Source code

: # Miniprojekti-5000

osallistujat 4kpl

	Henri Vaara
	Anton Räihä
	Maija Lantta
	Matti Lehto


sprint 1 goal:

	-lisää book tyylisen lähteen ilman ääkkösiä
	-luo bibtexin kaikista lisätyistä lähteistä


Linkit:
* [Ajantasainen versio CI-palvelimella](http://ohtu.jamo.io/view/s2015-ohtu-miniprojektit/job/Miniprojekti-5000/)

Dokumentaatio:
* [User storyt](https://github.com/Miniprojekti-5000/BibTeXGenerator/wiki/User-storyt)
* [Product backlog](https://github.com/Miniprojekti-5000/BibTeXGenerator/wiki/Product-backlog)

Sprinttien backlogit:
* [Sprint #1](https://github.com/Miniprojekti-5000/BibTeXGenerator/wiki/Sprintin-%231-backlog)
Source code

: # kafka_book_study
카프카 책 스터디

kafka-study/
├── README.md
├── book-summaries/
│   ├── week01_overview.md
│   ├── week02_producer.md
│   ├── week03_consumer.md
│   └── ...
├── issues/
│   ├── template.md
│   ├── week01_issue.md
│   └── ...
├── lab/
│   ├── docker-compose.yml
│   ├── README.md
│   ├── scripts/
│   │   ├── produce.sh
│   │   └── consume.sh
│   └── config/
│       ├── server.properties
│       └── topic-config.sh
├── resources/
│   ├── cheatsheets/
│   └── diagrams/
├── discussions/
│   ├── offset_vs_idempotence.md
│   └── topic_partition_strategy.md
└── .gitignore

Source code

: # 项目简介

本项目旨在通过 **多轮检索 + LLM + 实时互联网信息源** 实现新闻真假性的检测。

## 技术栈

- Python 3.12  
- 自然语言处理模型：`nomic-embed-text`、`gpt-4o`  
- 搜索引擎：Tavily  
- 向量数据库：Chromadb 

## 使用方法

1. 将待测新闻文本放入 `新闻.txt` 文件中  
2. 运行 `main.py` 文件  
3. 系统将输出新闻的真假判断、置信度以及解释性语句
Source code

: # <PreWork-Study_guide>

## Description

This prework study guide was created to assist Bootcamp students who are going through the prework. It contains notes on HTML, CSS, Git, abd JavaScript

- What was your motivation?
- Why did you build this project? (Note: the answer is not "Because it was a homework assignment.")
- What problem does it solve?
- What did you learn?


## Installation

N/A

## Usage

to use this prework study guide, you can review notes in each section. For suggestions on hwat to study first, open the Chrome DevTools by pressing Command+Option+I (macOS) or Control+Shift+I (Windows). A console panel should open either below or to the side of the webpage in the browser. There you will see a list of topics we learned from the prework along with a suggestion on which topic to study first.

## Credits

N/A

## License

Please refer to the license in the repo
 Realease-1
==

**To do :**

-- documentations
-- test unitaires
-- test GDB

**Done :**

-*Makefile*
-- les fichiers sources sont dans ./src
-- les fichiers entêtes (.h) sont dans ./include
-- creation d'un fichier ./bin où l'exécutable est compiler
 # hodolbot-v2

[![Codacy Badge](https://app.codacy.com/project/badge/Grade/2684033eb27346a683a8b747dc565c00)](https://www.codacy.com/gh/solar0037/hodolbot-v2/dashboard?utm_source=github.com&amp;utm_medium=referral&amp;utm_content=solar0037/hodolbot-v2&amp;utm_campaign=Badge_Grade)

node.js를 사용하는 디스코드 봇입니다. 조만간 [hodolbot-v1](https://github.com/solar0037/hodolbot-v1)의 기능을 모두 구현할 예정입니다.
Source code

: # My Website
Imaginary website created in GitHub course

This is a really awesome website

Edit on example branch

TASK TO CARRY OUT:
Which lines of the records hold the string "BibTeXGenerator"? Copy each one.

THE COMPLETED TASK:
* [User storyt](https://github.com/Miniprojekti-5000/BibTeXGenerator/wiki/User-storyt)
* [Product backlog](https://github.com/Miniprojekti-5000/BibTeXGenerator/wiki/Product-backlog)
* [Sprint #1](https://github.com/Miniprojekti-5000/BibTeXGenerator/wiki/Sprintin-%231-backlog)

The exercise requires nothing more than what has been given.